Antonio Tajani immagina un’Italia protagonista della futura ricostruzione della Striscia di Gaza, e si dichiara favorevole a una presenza del nostro Paese in un’eventuale missione sotto l’egida dell’Onu in Palestina, una volta finita la guerra. Il ministro degli Esteri lo ha detto chiaramente, ribadendo come tale missione si inserisce nel costante lavoro volto alla pace del governo italiano.
Tajani: “Missione Onu in Palestina? Italia disponibile a partecipare”
L’occasione è data dalla conferenza stampa organizzata oggi, 16 aprile 2024, a Roma per annunciare l’accordo tra Forza Italia e Südtiroler Volkspartei (SVP) in vista delle Elezioni Europee in programma l’8 e il 9 giugno prossimi.

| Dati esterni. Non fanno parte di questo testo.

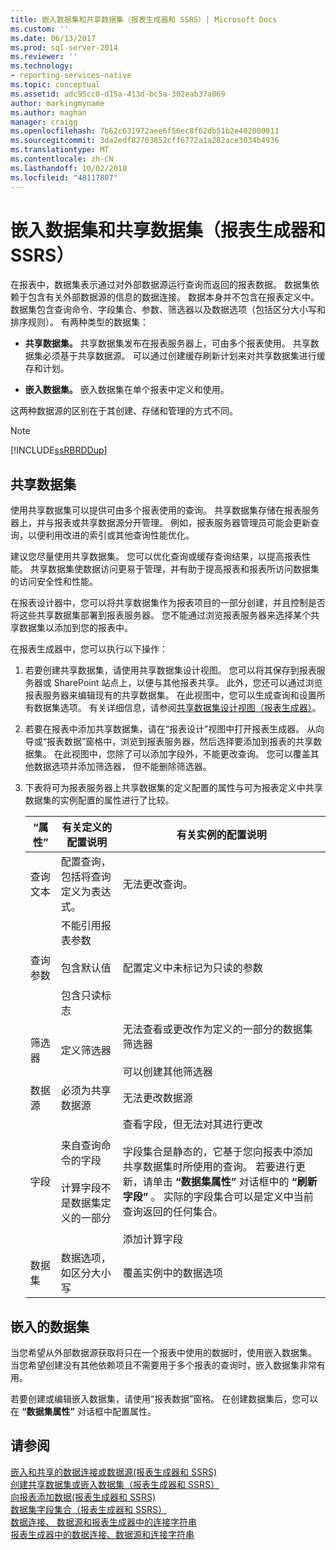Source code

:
 ```yaml
---
title: 嵌入数据集和共享数据集（报表生成器和 SSRS）| Microsoft Docs
ms.custom: ''
ms.date: 06/13/2017
ms.prod: sql-server-2014
ms.reviewer: ''
ms.technology:
- reporting-services-native
ms.topic: conceptual
ms.assetid: adc95cc0-d15a-413d-bc5a-302eab37a069
author: markingmyname
ms.author: maghan
manager: craigg
ms.openlocfilehash: 7b62c631972aee6f56ec8f62db51b2e402000011
ms.sourcegitcommit: 3da2edf82763852cff6772a1a282ace3034b4936
ms.translationtype: MT
ms.contentlocale: zh-CN
ms.lasthandoff: 10/02/2018
ms.locfileid: "48117807"
---
```

# <a name="embedded-and-shared-datasets-report-builder-and-ssrs"></a>嵌入数据集和共享数据集（报表生成器和 SSRS）
  在报表中，数据集表示通过对外部数据源运行查询而返回的报表数据。 数据集依赖于包含有关外部数据源的信息的数据连接。 数据本身并不包含在报表定义中。 数据集包含查询命令、字段集合、参数、筛选器以及数据选项（包括区分大小写和排序规则）。 有两种类型的数据集：  
  
-   **共享数据集。** 共享数据集发布在报表服务器上，可由多个报表使用。 共享数据集必须基于共享数据源。 可以通过创建缓存刷新计划来对共享数据集进行缓存和计划。  
  
-   **嵌入数据集。** 嵌入数据集在单个报表中定义和使用。  
  
 这两种数据源的区别在于其创建、存储和管理的方式不同。  
  
> [!NOTE]  
>  [!INCLUDE[ssRBRDDup](../../includes/ssrbrddup-md.md)]  
  
## <a name="shared-datasets"></a>共享数据集  
 使用共享数据集可以提供可由多个报表使用的查询。 共享数据集存储在报表服务器上，并与报表或共享数据源分开管理。 例如，报表服务器管理员可能会更新查询，以便利用改进的索引或其他查询性能优化。  
  
 建议您尽量使用共享数据集。 您可以优化查询或缓存查询结果，以提高报表性能。 共享数据集使数据访问更易于管理，并有助于提高报表和报表所访问数据集的访问安全性和性能。  
  
 在报表设计器中，您可以将共享数据集作为报表项目的一部分创建，并且控制是否将这些共享数据集部署到报表服务器。 您不能通过浏览报表服务器来选择某个共享数据集以添加到您的报表中。  
  
 在报表生成器中，您可以执行以下操作：  
  
1.  若要创建共享数据集，请使用共享数据集设计视图。 您可以将其保存到报表服务器或 SharePoint 站点上，以便与其他报表共享。 此外，您还可以通过浏览报表服务器来编辑现有的共享数据集。 在此视图中，您可以生成查询和设置所有数据集选项。 有关详细信息，请参阅[共享数据集设计视图（报表生成器）](../report-builder/shared-dataset-design-view-report-builder.md)。  
  
2.  若要在报表中添加共享数据集，请在“报表设计”视图中打开报表生成器。 从向导或“报表数据”窗格中，浏览到报表服务器，然后选择要添加到报表的共享数据集。 在此视图中，您除了可以添加字段外，不能更改查询。 您可以覆盖其他数据选项并添加筛选器， 但不能删除筛选器。  
  
3.  下表将可为报表服务器上共享数据集的定义配置的属性与可为报表定义中共享数据集的实例配置的属性进行了比较。  
  
    |“属性”|有关定义的配置说明|有关实例的配置说明|  
    |--------------|--------------------------------------------|------------------------------------------|  
    |查询文本|配置查询，包括将查询定义为表达式。|无法更改查询。|  
    |查询参数|不能引用报表参数<br /><br /> 包含默认值<br /><br /> 包含只读标志|配置定义中未标记为只读的参数|  
    |筛选器|定义筛选器|无法查看或更改作为定义的一部分的数据集筛选器<br /><br /> 可以创建其他筛选器|  
    |数据源|必须为共享数据源|无法更改数据源|  
    |字段|来自查询命令的字段<br /><br /> 计算字段不是数据集定义的一部分|查看字段，但无法对其进行更改<br /><br /> 字段集合是静态的，它基于您向报表中添加共享数据集时所使用的查询。 若要进行更新，请单击 **“数据集属性”** 对话框中的 **“刷新字段”** 。 实际的字段集合可以是定义中当前查询返回的任何集合。<br /><br /> 添加计算字段|  
    |数据集|数据选项，如区分大小写|覆盖实例中的数据选项|  
  
## <a name="embedded-datasets"></a>嵌入的数据集  
 当您希望从外部数据源获取将只在一个报表中使用的数据时，使用嵌入数据集。 当您希望创建没有其他依赖项且不需要用于多个报表的查询时，嵌入数据集非常有用。  
  
 若要创建或编辑嵌入数据集，请使用“报表数据”窗格。 在创建数据集后，您可以在 **“数据集属性”** 对话框中配置属性。  
  
## <a name="see-also"></a>请参阅  
 [嵌入和共享的数据连接或数据源&#40;报表生成器和 SSRS&#41;](../embedded-and-shared-data-connections-or-data-sources-report-builder-and-ssrs.md)   
 [创建共享数据集或嵌入数据集（报表生成器和 SSRS）](create-a-shared-dataset-or-embedded-dataset-report-builder-and-ssrs.md)   
 [向报表添加数据&#40;报表生成器和 SSRS&#41;](report-datasets-ssrs.md)   
 [数据集字段集合（报表生成器和 SSRS）](dataset-fields-collection-report-builder-and-ssrs.md)   
 [数据连接、 数据源和报表生成器中的连接字符串](../data-connections-data-sources-and-connection-strings-in-report-builder.md)   
 [报表生成器中的数据连接、数据源和连接字符串](../data-connections-data-sources-and-connection-strings-in-reporting-services.md)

A margine dell’incontro con i giornalisti, il vicepremier e ministro degli Esteri viene inevitabilmente sollecitato sulle delicate questioni internazionali. In particolare, le crescenti tensioni in Medio Oriente, con il coinvolgimento dell’Iran nel conflitto che getta nuove paure sulla guerra in corso.
Tajani rivendica il ruolo diplomatico svolto finora dall’Italia e lo ribadisce quando gli viene prospettata la possibilità di una partecipazione del nostro Paese alla stabilizzazione di un eventuale stato palestinese, una volta finita la guerra.
“Quando ci saranno due popoli e due Stati e dovesse esserci la necessità di una presenza dell’Onu, siamo pronti a partecipare per garantire la pace e la stabilità. In altre parole, siamo pronti a una partecipazione sotto l’egida dell’Onu e a guida araba“.
“Iran vuole Gerusalemme solo musulmana? Non sono d’accordo”
Tajani prende posizione, poi, di fronte alle parole del presidente iraniano, che auspica una città di Gerusalemme di religione esclusivamente musulmana. Un’idea che il titolare della Farnesina non condivide affatto.
“Gerusalemme è una città cristiana, ebraica e musulmana. Sono le tre religioni abramitiche che devono poter vivere insieme in pace. Io credo molto nel dialogo inter-religioso. Ho invitato tutti alla prudenza in questo momento perché ogni passo flaso può peggiorare la situazione”.
Torna, poi, a predicare come un mantra la linea politica finora seguita dall’esecutivo sui tavoli internazionali. L’impegno, cioè, per una tregua a Gaza che permetta il rilascio degli ostaggi e l’ingresso degli aiuti umanitari nell’enclave palestinese.
“Nessuno può pensare di cancellare Israele dalla carta geografica. Allo stesso tempo, invitiamo anche Israele alla prudenza. La popolazione palestinese è vittima di una guerra di cui non è responsabile, oltre che dei crimini commessi da Hamas che continua a utilizzare il popolo palestinese come scudo umano”.
In chiusura dell’incontro con i giornalisti, qualcuno gli fa notare che, purtroppo, non tutti gli ostaggi israeliani potrebbero essere ancora in vita. “Mi auguro di no” è la risposta laconica del ministro degli Esteri. Un pensiero che nessuno, evidentemente, vuole prendere in considerazione, anche per le conseguenze che potrebbe scatenare.